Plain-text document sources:
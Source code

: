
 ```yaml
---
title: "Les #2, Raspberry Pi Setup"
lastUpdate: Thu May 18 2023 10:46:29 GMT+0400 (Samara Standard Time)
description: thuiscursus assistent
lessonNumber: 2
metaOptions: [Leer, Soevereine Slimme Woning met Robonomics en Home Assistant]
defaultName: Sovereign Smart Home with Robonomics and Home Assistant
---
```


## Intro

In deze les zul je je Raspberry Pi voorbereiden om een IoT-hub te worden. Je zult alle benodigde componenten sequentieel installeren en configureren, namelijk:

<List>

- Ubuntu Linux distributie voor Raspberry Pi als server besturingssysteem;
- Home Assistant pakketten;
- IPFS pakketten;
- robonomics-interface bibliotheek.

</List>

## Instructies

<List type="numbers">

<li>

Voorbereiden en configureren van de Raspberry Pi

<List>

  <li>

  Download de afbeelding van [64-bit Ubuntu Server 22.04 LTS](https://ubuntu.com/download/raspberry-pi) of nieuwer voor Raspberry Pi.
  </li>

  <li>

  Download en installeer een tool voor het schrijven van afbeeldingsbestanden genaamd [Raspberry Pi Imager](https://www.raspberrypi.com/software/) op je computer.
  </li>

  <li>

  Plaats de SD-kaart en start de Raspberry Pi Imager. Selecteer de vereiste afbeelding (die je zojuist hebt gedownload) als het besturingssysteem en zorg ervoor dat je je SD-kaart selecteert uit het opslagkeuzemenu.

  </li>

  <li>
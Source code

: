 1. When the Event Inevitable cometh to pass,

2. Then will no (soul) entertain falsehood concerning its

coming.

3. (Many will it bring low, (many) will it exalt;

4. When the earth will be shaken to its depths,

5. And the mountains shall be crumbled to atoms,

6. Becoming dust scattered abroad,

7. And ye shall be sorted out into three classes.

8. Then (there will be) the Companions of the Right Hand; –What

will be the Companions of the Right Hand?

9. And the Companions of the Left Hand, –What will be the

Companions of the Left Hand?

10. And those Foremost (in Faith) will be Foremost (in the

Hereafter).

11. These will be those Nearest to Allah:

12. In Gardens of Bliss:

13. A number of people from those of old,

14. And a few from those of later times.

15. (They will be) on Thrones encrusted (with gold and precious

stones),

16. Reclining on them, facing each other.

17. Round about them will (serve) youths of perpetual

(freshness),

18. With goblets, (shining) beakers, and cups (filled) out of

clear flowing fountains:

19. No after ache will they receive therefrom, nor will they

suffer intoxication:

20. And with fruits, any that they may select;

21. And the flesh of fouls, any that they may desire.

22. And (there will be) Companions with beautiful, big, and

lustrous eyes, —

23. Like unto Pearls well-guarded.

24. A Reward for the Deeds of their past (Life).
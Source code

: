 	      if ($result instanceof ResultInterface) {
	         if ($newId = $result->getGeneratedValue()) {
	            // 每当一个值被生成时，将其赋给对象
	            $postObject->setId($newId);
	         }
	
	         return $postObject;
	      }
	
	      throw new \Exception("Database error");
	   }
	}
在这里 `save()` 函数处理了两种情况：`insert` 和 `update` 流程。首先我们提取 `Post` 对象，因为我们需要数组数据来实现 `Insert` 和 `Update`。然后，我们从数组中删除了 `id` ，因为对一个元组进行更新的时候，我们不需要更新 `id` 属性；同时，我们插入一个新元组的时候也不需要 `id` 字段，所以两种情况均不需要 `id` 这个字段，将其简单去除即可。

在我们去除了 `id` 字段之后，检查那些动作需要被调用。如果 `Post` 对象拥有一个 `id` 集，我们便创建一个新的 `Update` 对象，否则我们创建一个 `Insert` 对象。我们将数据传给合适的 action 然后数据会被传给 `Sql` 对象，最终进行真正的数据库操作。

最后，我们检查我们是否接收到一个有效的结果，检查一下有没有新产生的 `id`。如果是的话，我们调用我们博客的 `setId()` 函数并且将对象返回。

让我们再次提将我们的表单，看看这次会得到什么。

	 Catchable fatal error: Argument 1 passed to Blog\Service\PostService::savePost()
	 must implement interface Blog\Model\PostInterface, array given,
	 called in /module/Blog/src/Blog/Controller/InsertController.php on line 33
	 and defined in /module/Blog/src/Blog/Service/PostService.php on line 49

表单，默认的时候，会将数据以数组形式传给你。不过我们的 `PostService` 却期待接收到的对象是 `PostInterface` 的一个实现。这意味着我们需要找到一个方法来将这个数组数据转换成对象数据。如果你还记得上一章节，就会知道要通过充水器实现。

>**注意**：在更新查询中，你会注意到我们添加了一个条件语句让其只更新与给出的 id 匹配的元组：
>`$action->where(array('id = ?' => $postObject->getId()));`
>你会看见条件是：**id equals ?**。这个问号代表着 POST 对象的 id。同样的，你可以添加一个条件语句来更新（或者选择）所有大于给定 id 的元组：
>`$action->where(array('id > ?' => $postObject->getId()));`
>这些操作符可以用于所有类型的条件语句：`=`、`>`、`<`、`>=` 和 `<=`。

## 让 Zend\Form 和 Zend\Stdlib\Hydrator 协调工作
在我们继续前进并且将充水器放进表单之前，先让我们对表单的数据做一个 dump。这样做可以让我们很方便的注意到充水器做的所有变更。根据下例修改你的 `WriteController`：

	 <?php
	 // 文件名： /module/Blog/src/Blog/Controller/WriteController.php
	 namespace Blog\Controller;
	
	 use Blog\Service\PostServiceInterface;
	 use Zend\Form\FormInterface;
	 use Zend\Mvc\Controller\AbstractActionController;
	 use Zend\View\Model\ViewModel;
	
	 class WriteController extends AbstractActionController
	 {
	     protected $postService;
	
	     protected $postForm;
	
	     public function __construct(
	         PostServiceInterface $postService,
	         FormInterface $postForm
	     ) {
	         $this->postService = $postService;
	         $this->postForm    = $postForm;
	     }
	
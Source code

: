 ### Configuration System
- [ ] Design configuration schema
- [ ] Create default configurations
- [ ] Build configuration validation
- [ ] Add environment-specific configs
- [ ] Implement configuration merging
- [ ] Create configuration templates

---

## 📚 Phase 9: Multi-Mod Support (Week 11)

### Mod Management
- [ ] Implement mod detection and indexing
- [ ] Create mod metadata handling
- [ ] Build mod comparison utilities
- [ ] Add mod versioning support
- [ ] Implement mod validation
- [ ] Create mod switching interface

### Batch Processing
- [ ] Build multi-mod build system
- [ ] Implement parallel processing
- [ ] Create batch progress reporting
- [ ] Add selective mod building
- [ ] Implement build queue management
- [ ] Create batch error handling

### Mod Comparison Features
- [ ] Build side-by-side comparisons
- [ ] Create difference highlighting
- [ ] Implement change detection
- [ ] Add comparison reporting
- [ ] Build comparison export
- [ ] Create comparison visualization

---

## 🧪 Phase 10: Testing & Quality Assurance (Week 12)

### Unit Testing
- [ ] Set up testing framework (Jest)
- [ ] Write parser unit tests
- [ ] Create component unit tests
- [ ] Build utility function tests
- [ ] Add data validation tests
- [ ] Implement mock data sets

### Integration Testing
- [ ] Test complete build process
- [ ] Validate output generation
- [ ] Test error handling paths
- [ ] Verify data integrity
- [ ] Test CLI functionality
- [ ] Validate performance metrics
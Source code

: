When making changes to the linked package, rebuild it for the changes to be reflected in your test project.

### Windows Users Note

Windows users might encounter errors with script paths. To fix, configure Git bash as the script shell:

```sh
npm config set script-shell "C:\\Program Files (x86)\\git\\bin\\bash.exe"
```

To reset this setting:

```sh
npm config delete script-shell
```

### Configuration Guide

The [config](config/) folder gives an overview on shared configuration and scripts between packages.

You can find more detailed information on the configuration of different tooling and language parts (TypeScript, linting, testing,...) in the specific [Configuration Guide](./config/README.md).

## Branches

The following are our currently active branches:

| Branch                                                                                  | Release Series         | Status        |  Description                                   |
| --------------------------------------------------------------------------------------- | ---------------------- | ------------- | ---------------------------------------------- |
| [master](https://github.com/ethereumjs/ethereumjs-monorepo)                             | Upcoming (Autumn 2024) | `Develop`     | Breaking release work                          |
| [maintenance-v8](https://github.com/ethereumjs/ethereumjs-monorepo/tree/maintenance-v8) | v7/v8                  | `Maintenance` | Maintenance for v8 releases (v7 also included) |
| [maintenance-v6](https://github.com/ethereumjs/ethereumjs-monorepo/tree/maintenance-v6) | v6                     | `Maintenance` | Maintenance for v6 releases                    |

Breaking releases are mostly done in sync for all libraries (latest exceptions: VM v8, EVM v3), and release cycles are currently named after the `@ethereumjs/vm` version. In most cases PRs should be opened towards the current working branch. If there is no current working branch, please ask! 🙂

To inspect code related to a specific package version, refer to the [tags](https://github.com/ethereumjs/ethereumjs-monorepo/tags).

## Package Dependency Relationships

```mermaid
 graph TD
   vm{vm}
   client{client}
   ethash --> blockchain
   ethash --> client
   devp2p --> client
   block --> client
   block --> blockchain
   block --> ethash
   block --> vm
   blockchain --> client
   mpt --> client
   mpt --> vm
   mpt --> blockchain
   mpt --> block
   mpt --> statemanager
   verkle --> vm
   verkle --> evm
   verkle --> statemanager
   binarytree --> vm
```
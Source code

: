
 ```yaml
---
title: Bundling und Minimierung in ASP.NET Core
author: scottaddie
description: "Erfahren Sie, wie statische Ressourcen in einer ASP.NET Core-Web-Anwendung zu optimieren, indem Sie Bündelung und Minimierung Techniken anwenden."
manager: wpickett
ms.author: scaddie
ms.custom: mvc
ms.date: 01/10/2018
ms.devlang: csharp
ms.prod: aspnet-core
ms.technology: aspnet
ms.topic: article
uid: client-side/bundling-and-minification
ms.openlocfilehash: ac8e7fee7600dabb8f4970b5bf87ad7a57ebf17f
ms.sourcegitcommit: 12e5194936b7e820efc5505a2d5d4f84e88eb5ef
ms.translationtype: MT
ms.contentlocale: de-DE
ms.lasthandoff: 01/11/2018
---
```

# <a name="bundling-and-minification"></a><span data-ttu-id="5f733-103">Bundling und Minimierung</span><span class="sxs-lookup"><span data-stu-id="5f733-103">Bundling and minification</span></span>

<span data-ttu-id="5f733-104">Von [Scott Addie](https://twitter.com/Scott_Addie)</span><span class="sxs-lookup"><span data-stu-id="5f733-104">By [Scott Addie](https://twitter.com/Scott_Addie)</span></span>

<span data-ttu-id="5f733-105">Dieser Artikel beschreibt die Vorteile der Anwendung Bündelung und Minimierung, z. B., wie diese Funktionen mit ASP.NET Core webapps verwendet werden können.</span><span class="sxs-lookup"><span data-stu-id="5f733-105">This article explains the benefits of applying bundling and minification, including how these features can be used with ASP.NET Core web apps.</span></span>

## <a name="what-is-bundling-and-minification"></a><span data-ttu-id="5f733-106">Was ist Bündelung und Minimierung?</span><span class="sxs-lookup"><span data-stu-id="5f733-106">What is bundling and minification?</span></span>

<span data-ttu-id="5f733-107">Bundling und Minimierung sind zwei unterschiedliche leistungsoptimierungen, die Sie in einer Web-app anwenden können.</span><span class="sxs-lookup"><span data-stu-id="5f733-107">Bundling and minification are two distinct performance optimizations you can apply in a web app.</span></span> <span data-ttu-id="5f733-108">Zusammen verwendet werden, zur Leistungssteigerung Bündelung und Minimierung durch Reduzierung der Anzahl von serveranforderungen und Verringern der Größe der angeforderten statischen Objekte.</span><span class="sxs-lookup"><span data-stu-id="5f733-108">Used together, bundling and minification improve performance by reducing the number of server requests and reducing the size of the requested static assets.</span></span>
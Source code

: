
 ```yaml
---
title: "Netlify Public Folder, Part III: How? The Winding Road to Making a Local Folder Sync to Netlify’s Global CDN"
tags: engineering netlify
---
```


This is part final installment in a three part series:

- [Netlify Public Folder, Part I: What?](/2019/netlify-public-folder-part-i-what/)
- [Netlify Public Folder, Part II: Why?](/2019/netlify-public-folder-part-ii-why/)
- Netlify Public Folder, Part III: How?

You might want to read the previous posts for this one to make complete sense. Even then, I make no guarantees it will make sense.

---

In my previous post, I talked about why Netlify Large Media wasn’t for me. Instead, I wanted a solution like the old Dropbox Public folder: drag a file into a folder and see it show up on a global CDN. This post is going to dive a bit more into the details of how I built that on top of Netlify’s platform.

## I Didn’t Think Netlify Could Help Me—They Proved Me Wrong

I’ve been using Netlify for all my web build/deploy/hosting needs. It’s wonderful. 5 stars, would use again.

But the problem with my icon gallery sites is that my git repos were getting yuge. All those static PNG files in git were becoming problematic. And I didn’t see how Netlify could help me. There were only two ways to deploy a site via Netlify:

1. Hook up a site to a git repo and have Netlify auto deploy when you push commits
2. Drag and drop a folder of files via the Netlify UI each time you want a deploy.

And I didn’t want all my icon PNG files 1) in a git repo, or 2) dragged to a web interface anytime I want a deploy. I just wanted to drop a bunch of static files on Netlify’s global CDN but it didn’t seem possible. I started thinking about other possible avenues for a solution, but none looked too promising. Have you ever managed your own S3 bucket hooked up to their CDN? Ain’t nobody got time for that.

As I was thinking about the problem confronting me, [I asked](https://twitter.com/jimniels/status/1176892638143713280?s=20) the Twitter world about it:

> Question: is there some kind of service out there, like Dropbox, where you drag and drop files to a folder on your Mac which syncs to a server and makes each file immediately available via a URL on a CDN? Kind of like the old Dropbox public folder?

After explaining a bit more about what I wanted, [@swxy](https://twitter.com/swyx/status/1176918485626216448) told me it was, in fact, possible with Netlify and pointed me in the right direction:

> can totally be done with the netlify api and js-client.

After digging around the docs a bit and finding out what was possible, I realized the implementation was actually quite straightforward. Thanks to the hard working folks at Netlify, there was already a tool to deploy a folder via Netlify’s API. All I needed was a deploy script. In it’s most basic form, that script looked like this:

▶ _What needs to be done_
Could you write out exactly the lines above, starting at the first one and ending with the line that has "12. In Gardens"?

▶ _Task solution_
Source code

:
 ```yaml
---
title: "Les #2, Raspberry Pi Setup"
lastUpdate: Thu May 18 2023 10:46:29 GMT+0400 (Samara Standard Time)
description: thuiscursus assistent
lessonNumber: 2
metaOptions: [Leer, Soevereine Slimme Woning met Robonomics en Home Assistant]
defaultName: Sovereign Smart Home with Robonomics and Home Assistant
---
```


## Intro

In deze les zul je je Raspberry Pi voorbereiden om een IoT-hub te worden. Je zult alle benodigde componenten sequentieel installeren en configureren, namelijk:

<List>

- Ubuntu Linux distributie voor Raspberry Pi als server besturingssysteem;
- Home Assistant pakketten;
- IPFS pakketten;
- robonomics-interface bibliotheek.

</List>

## Instructies

<List type="numbers">

<li>

Voorbereiden en configureren van de Raspberry Pi

<List>

  <li>

  Download de afbeelding van [64-bit Ubuntu Server 22.04 LTS](https://ubuntu.com/download/raspberry-pi) of nieuwer voor Raspberry Pi.
  </li>

  <li>

  Download en installeer een tool voor het schrijven van afbeeldingsbestanden genaamd [Raspberry Pi Imager](https://www.raspberrypi.com/software/) op je computer.
  </li>

  <li>

  Plaats de SD-kaart en start de Raspberry Pi Imager. Selecteer de vereiste afbeelding (die je zojuist hebt gedownload) als het besturingssysteem en zorg ervoor dat je je SD-kaart selecteert uit het opslagkeuzemenu.

  </li>

  <li>
Source code

: 1. When the Event Inevitable cometh to pass,

2. Then will no (soul) entertain falsehood concerning its

coming.

3. (Many will it bring low, (many) will it exalt;

4. When the earth will be shaken to its depths,

5. And the mountains shall be crumbled to atoms,

6. Becoming dust scattered abroad,

7. And ye shall be sorted out into three classes.

8. Then (there will be) the Companions of the Right Hand; –What

will be the Companions of the Right Hand?

9. And the Companions of the Left Hand, –What will be the

Companions of the Left Hand?

10. And those Foremost (in Faith) will be Foremost (in the

Hereafter).

11. These will be those Nearest to Allah:

12. In Gardens of Bliss:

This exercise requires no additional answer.